The moment you become a parent, your children consume your every thought and worry – they are, of course, the most precious gift in your life.
Your natural instinct is to want to protect them in any way possible and if you could wrap them up in cotton wool to keep them safe, you would.
Children are always prone to catching infections and minor illnesses. This is because their immune systems are fairly immature at birth and only develop fully over time.
Their resilience against infection develops and matures through engaging in set vaccination programmes – depending on which country you live in – but also through being exposed to a spectrum of common viruses and bacteria.
Whether it is the common cold, tonsillitis, ear infections, chest infections, chicken pox, gastroenteritis or hand, foot and mouth disease, kids catch and share whatever they pick up.
Most often, these illnesses cause fairly mild – albeit at times stressful – symptoms. The good news is that most make a full recovery and are left with the bonus of enhanced immunity.
But even these conditions, which we know a lot about, are enough to cause panic and anxiety when our children come down with them because we hate seeing our kids suffer.
Even though I’m a doctor, who knows the facts and science well, as a mother, I still feel very stressed and anxious when my own child is poorly.
It is no wonder, then, that amid a global pandemic, where we are facing a fight against a virus that we know little about, parents may be feeling overwhelming fear and anxiety.
I am being inundated with questions and worries from patients about how COVID-19 will affect their children.
It is difficult to reassure them because we know so little about this virus and the situation is constantly evolving.
However, so far the research has consistently shown that children seem to be largely unharmed by COVID-19.
A recent study published by the American Academy of Pediatrics looked at more than 2,000 children with confirmed or suspected cases of COVID-19 which had been reported to the Chinese Center for Disease Control and Prevention between January 16 and February 8.
Of the 2,143 cases, 90 percent were either reported to have no symptoms or only mild (fever, fatigue, muscle aches, cough, sore throat, runny nose, and sneezing) to moderate (with pneumonia, frequent fevers, variable cough and shortness of breath) symptoms. These children were reported to make a full recovery with no complications.
Children of all ages were shown to be susceptible to contracting the coronavirus, which is to be expected as with any infectious disease.
We learned that four percent of children showed no symptoms at all however there was a small number – 125 children, or six percent – who developed more serious symptoms. In these cases, the infection progressed to compromise other organs of the body including the gastrointestinal system, the kidneys, the heart and lungs. A small number (0.4 percent) of these children required critical care support due to potential multi-organ and respiratory failure.

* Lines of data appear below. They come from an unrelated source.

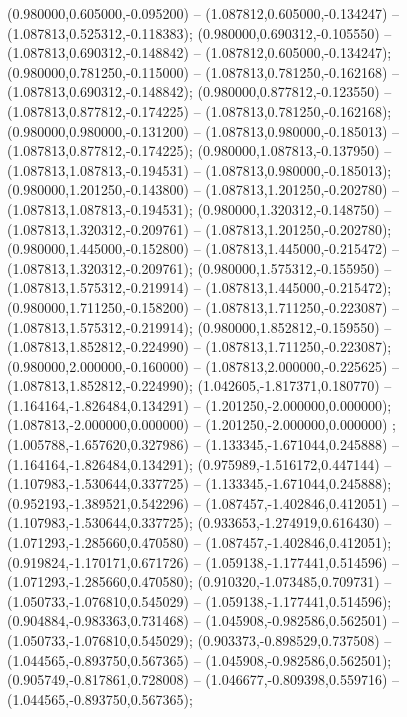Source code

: (0.980000,0.605000,-0.095200) -- (1.087812,0.605000,-0.134247) -- (1.087813,0.525312,-0.118383);
 (0.980000,0.690312,-0.105550) -- (1.087813,0.690312,-0.148842) -- (1.087812,0.605000,-0.134247);
 (0.980000,0.781250,-0.115000) -- (1.087813,0.781250,-0.162168) -- (1.087813,0.690312,-0.148842);
 (0.980000,0.877812,-0.123550) -- (1.087813,0.877812,-0.174225) -- (1.087813,0.781250,-0.162168);
 (0.980000,0.980000,-0.131200) -- (1.087813,0.980000,-0.185013) -- (1.087813,0.877812,-0.174225);
 (0.980000,1.087813,-0.137950) -- (1.087813,1.087813,-0.194531) -- (1.087813,0.980000,-0.185013);
 (0.980000,1.201250,-0.143800) -- (1.087813,1.201250,-0.202780) -- (1.087813,1.087813,-0.194531);
 (0.980000,1.320312,-0.148750) -- (1.087813,1.320312,-0.209761) -- (1.087813,1.201250,-0.202780);
 (0.980000,1.445000,-0.152800) -- (1.087813,1.445000,-0.215472) -- (1.087813,1.320312,-0.209761);
 (0.980000,1.575312,-0.155950) -- (1.087813,1.575312,-0.219914) -- (1.087813,1.445000,-0.215472);
 (0.980000,1.711250,-0.158200) -- (1.087813,1.711250,-0.223087) -- (1.087813,1.575312,-0.219914);
 (0.980000,1.852812,-0.159550) -- (1.087813,1.852812,-0.224990) -- (1.087813,1.711250,-0.223087);
 (0.980000,2.000000,-0.160000) -- (1.087813,2.000000,-0.225625) -- (1.087813,1.852812,-0.224990);
 (1.042605,-1.817371,0.180770) -- (1.164164,-1.826484,0.134291) -- (1.201250,-2.000000,0.000000);
 (1.087813,-2.000000,0.000000) -- (1.201250,-2.000000,0.000000) ;
 (1.005788,-1.657620,0.327986) -- (1.133345,-1.671044,0.245888) -- (1.164164,-1.826484,0.134291);
 (0.975989,-1.516172,0.447144) -- (1.107983,-1.530644,0.337725) -- (1.133345,-1.671044,0.245888);
 (0.952193,-1.389521,0.542296) -- (1.087457,-1.402846,0.412051) -- (1.107983,-1.530644,0.337725);
 (0.933653,-1.274919,0.616430) -- (1.071293,-1.285660,0.470580) -- (1.087457,-1.402846,0.412051);
 (0.919824,-1.170171,0.671726) -- (1.059138,-1.177441,0.514596) -- (1.071293,-1.285660,0.470580);
 (0.910320,-1.073485,0.709731) -- (1.050733,-1.076810,0.545029) -- (1.059138,-1.177441,0.514596);
 (0.904884,-0.983363,0.731468) -- (1.045908,-0.982586,0.562501) -- (1.050733,-1.076810,0.545029);
 (0.903373,-0.898529,0.737508) -- (1.044565,-0.893750,0.567365) -- (1.045908,-0.982586,0.562501);
 (0.905749,-0.817861,0.728008) -- (1.046677,-0.809398,0.559716) -- (1.044565,-0.893750,0.567365);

Sadly, there was one death among the sample – a 14-year-old who had tested positive for the virus. Unfortunately, there is no information about any potential underlying health conditions in this case.
This is the largest study to date, so it gives us a good impression of the spread of the coronavirus in children.
However, with the rapid spread of this illness on such a global scale, we need more data as soon as possible to learn more.
We are continually updating our knowledge about this virus and how it will affect our children and about whether exposure to coronavirus will cause them any long-term complications.
So much is still unknown. For now, however, the data shows that serious complications in those aged under 19 are rare.
Children can pass the virus on
Even if they show no symptoms, children are highly effective “super spreaders” of this virus mainly because of how they mobilise around society. They are curious by nature, are highly sociable, touch everything and love physical contact.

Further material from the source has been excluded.